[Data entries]
----
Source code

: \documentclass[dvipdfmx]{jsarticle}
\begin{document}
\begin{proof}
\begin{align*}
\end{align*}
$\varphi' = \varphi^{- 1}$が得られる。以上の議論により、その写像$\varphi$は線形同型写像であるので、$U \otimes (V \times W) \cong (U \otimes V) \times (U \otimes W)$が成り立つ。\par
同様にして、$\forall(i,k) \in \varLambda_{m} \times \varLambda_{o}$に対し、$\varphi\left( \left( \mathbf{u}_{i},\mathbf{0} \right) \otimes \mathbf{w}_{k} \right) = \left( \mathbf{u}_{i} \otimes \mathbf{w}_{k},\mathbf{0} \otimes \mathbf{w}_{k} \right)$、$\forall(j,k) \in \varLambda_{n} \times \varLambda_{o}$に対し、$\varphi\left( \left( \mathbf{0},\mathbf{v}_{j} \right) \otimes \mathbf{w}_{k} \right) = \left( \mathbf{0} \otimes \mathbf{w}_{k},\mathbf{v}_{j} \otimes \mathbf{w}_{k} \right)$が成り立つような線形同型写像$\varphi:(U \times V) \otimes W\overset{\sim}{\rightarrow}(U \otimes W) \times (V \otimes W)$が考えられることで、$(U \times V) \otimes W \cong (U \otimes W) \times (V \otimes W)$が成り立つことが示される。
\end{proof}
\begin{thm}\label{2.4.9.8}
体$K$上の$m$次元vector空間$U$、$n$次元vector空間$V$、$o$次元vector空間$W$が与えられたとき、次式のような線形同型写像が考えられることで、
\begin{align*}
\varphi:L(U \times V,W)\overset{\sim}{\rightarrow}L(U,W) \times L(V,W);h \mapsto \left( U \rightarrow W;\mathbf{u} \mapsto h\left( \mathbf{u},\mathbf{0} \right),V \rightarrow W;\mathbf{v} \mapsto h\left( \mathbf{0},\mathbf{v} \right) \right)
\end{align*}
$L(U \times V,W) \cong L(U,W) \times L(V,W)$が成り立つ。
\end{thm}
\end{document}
----
Copy the records above. Leave out nothing.

Source code

: \documentclass[dvipdfmx]{jsarticle}
\begin{document}
\begin{proof}
\begin{align*}
\end{align*}
$\varphi' = \varphi^{- 1}$が得られる。以上の議論により、その写像$\varphi$は線形同型写像であるので、$U \otimes (V \times W) \cong (U \otimes V) \times (U \otimes W)$が成り立つ。\par
同様にして、$\forall(i,k) \in \varLambda_{m} \times \varLambda_{o}$に対し、$\varphi\left( \left( \mathbf{u}_{i},\mathbf{0} \right) \otimes \mathbf{w}_{k} \right) = \left( \mathbf{u}_{i} \otimes \mathbf{w}_{k},\mathbf{0} \otimes \mathbf{w}_{k} \right)$、$\forall(j,k) \in \varLambda_{n} \times \varLambda_{o}$に対し、$\varphi\left( \left( \mathbf{0},\mathbf{v}_{j} \right) \otimes \mathbf{w}_{k} \right) = \left( \mathbf{0} \otimes \mathbf{w}_{k},\mathbf{v}_{j} \otimes \mathbf{w}_{k} \right)$が成り立つような線形同型写像$\varphi:(U \times V) \otimes W\overset{\sim}{\rightarrow}(U \otimes W) \times (V \otimes W)$が考えられることで、$(U \times V) \otimes W \cong (U \otimes W) \times (V \otimes W)$が成り立つことが示される。
\end{proof}
\begin{thm}\label{2.4.9.8}
体$K$上の$m$次元vector空間$U$、$n$次元vector空間$V$、$o$次元vector空間$W$が与えられたとき、次式のような線形同型写像が考えられることで、
\begin{align*}
\varphi:L(U \times V,W)\overset{\sim}{\rightarrow}L(U,W) \times L(V,W);h \mapsto \left( U \rightarrow W;\mathbf{u} \mapsto h\left( \mathbf{u},\mathbf{0} \right),V \rightarrow W;\mathbf{v} \mapsto h\left( \mathbf{0},\mathbf{v} \right) \right)
\end{align*}
$L(U \times V,W) \cong L(U,W) \times L(V,W)$が成り立つ。
\end{thm}
\end{document}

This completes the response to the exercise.